Records excerpted from a collection:
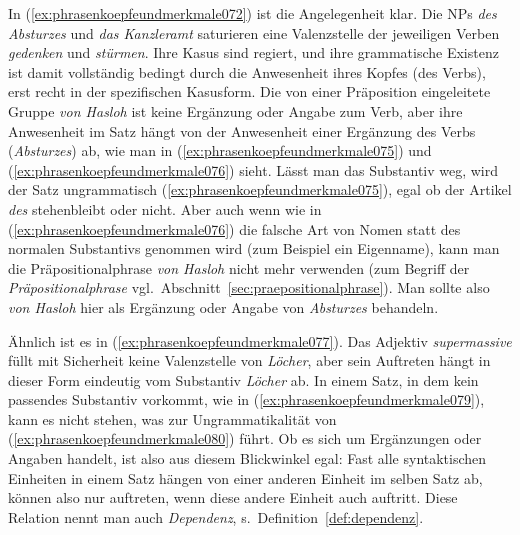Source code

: 
In (\ref{ex:phrasenkoepfeundmerkmale072}) ist die Angelegenheit klar.
Die NPs \textit{des Absturzes} und \textit{das Kanzleramt} saturieren eine Valenzstelle der jeweiligen Verben \textit{gedenken} und \textit{stürmen}.
Ihre Kasus sind regiert, und ihre grammatische Existenz ist damit vollständig bedingt durch die Anwesenheit ihres Kopfes (des Verbs), erst recht in der spezifischen Kasusform.
Die von einer Präposition eingeleitete Gruppe \textit{von Hasloh} ist keine Ergänzung oder Angabe zum Verb, aber ihre Anwesenheit im Satz hängt von der Anwesenheit einer Ergänzung des Verbs (\textit{Absturzes}) ab, wie man in (\ref{ex:phrasenkoepfeundmerkmale075}) und (\ref{ex:phrasenkoepfeundmerkmale076}) sieht.
Lässt man das Substantiv weg, wird der Satz ungrammatisch (\ref{ex:phrasenkoepfeundmerkmale075}), egal ob der Artikel \textit{des} stehenbleibt oder nicht.
Aber auch wenn wie in (\ref{ex:phrasenkoepfeundmerkmale076}) die falsche Art von Nomen statt des normalen Substantivs genommen wird (zum Beispiel ein Eigenname), kann man die Präpositionalphrase \textit{von Hasloh} nicht mehr verwenden (zum Begriff der \textit{Präpositionalphrase} vgl.\ Abschnitt~\ref{sec:praepositionalphrase}).
Man sollte also \textit{von Hasloh} hier als Ergänzung oder Angabe von \textit{Absturzes} behandeln.

Ähnlich ist es in (\ref{ex:phrasenkoepfeundmerkmale077}).
Das Adjektiv \textit{supermassive} füllt mit Sicherheit keine Valenzstelle von \textit{Löcher}, aber sein Auftreten hängt in dieser Form eindeutig vom Substantiv \textit{Löcher} ab.
In einem Satz, in dem kein passendes Substantiv vorkommt, wie in (\ref{ex:phrasenkoepfeundmerkmale079}), kann es nicht stehen, was zur Ungrammatikalität von (\ref{ex:phrasenkoepfeundmerkmale080}) führt.
Ob es sich um Ergänzungen oder Angaben handelt, ist also aus diesem Blickwinkel egal:
Fast alle syntaktischen Einheiten in einem Satz hängen von einer anderen Einheit im selben Satz ab, können also nur auftreten, wenn diese andere Einheit auch auftritt.
Diese Relation nennt man auch \textit{Dependenz}, s.\ Definition~\ref{def:dependenz}.


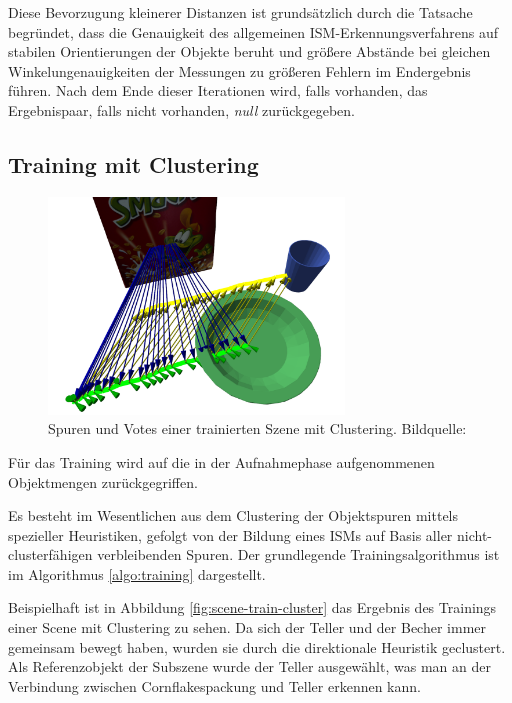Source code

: Diese Bevorzugung kleinerer Distanzen ist grundsätzlich durch die Tatsache begründet, dass die Genauigkeit des allgemeinen ISM-Erkennungsverfahrens auf stabilen Orientierungen der Objekte beruht und größere Abstände bei gleichen Winkelungenauigkeiten der Messungen zu größeren Fehlern im Endergebnis führen.
Nach dem Ende dieser Iterationen wird, falls vorhanden, das Ergebnispaar, falls nicht vorhanden, \textit{null} zurückgegeben.

\subsection{Training mit Clustering}

\begin{figure}
  \centering
  \includegraphics[width=0.7\textwidth]{./bilder/paper_fotos/fruhstuck-cluster.png}
  \caption{Spuren und Votes einer trainierten Szene mit Clustering. Bildquelle: \cite{P.MeissnerandR.RecklingandR.JaekelandS.R.Schmidt-RohrandR.Dillmann2013}}\label{fig:scene-train-cluster}
\end{figure}

Für das Training wird auf die in der Aufnahmephase aufgenommenen Objektmengen zurückgegriffen.

Es besteht im Wesentlichen aus dem Clustering der Objektspuren mittels spezieller Heuristiken, gefolgt von der Bildung eines ISMs auf Basis aller nicht-clusterfähigen verbleibenden Spuren.
Der grundlegende Trainingsalgorithmus ist im Algorithmus \vref{algo:training} dargestellt.

Beispielhaft ist in Abbildung \vref{fig:scene-train-cluster} das Ergebnis des Trainings einer Scene mit Clustering zu sehen.
Da sich der Teller und der Becher immer gemeinsam bewegt haben, wurden sie durch die direktionale Heuristik geclustert. Als Referenzobjekt der Subszene wurde der Teller ausgewählt, was man an der Verbindung zwischen Cornflakespackung und Teller erkennen kann.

■ WHAT YOU NEED TO DO ■
Check each line of the data above for the word "Clustering" and copy the ones where it is found.

■ YOUR SOLUTION ■
\subsection{Training mit Clustering}
  \caption{Spuren und Votes einer trainierten Szene mit Clustering. Bildquelle: \cite{P.MeissnerandR.RecklingandR.JaekelandS.R.Schmidt-RohrandR.Dillmann2013}}\label{fig:scene-train-cluster}
Es besteht im Wesentlichen aus dem Clustering der Objektspuren mittels spezieller Heuristiken, gefolgt von der Bildung eines ISMs auf Basis aller nicht-clusterfähigen verbleibenden Spuren.
Beispielhaft ist in Abbildung \vref{fig:scene-train-cluster} das Ergebnis des Trainings einer Scene mit Clustering zu sehen.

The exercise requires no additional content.